Studio album by Entity Paradigm
- Released: October 1, 2003
- Recorded: 2002–2003 at Digital Fidelity Studios in Lahore, Pakistan
- Length: 55:39
- Labels: Lips Records, Rearts Records
- Producers: Zulfiqar Jabbar Khan, Fawad Khan, Mekaal Hasan

Singles from Irtiqa
- "Kahan Hai Tu" Released: 2003; "Hamein Aazma" Released: 2003; "Aghosh" Released: 2003; "Hamesha" Released: 2004; "Waqt" Released: 2004; "Irtiqa III" Released: 2005;

= Irtiqa =

Irtiqa (Urdu: ارتقاء, literal English translation: evolution) is the debut album by the Pakistani rock band, Entity Paradigm. It was originally slated for a 25 September 2003 release date, but was delayed to 1 October. Entity Paradigm released singles from Irtiqa which were "Hamesha", "Hamein Aazma", "Kahan Hai Tu", "Aghosh", "Waqt" and "Irtiqa III"; the videos for "Waqt" and "Irtiqa III" were directed by Xulfi himself.

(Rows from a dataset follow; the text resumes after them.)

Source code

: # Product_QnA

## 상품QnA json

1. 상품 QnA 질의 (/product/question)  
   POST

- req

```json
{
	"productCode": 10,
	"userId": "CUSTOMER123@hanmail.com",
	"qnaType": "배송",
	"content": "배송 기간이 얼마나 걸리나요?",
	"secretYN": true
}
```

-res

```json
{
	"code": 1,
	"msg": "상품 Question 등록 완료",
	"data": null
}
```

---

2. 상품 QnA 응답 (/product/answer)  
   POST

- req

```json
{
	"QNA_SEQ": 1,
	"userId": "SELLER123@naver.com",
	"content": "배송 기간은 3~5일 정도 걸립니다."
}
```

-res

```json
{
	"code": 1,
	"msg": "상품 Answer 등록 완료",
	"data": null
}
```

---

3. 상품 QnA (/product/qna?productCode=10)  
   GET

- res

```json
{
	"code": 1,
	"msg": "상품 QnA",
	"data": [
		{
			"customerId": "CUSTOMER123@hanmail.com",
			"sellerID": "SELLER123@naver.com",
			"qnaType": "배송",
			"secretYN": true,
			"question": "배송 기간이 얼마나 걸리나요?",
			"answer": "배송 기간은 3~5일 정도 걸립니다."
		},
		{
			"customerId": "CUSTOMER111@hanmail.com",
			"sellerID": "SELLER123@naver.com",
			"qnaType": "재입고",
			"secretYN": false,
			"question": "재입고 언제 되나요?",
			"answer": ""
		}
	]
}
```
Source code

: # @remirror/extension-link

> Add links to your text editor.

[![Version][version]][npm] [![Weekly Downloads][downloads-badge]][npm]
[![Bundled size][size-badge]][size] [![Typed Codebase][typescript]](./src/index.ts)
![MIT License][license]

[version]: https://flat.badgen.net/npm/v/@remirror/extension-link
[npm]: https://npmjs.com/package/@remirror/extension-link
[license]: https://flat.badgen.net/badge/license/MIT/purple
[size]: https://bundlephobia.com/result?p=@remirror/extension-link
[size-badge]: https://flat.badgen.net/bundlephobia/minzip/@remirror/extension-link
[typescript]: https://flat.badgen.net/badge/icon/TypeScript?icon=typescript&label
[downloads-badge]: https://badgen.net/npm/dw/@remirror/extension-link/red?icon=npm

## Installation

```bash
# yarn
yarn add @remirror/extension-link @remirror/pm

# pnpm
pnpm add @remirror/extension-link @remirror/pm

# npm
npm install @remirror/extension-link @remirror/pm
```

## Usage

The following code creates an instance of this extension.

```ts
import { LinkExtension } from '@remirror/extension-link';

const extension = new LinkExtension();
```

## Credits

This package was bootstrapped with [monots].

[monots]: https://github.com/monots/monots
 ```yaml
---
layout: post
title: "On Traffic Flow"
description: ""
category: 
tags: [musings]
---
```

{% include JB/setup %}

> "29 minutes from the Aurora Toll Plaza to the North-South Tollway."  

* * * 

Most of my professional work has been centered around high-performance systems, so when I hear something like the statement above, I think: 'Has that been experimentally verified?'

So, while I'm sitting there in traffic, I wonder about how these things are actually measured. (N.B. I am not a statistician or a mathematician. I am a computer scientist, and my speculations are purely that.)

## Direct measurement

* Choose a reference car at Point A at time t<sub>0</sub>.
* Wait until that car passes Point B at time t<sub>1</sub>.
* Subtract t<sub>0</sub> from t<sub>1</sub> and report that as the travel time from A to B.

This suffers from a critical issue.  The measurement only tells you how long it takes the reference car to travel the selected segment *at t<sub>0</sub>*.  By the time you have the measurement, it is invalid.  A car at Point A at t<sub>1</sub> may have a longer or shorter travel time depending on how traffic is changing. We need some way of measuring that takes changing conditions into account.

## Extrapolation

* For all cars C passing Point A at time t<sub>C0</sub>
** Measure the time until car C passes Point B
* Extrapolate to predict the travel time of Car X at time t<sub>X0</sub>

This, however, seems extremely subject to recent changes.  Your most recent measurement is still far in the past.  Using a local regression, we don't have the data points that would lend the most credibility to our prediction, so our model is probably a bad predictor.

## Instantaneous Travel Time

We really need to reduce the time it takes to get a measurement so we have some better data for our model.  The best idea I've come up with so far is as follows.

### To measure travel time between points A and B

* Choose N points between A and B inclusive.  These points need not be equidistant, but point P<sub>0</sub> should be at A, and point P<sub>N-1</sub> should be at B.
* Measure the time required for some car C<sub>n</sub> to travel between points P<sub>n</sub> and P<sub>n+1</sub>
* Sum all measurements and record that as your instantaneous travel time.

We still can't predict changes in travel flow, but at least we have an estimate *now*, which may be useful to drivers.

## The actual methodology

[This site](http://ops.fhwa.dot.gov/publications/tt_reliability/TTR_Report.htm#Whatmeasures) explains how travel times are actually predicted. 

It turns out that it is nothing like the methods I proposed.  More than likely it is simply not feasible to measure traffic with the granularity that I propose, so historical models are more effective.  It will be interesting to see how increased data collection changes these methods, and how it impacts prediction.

Singles like "Waqt", "Hamesha" and "Kahan Hai Tu" did well in the charts. Irtiqa was considered a critical and commercial success.

Professional ratings
Review scores
| Source | Rating |
| Desiest.com | 7.3/10 link |
| Pakistani Music Channel | link |
| Ultimate-guitar | link |

==Concept==
Irtiqa means 'progress' or 'evolution', and this album talks about progress in life. The cover of the album depicts a sketch of an unborn baby. The first track 'Irtiqa I' starts off the album with a soft voice of a newly born baby, indirectly pointing towards progress after birth. The songs that follow are carefully composed and it seems that EP strictly means business.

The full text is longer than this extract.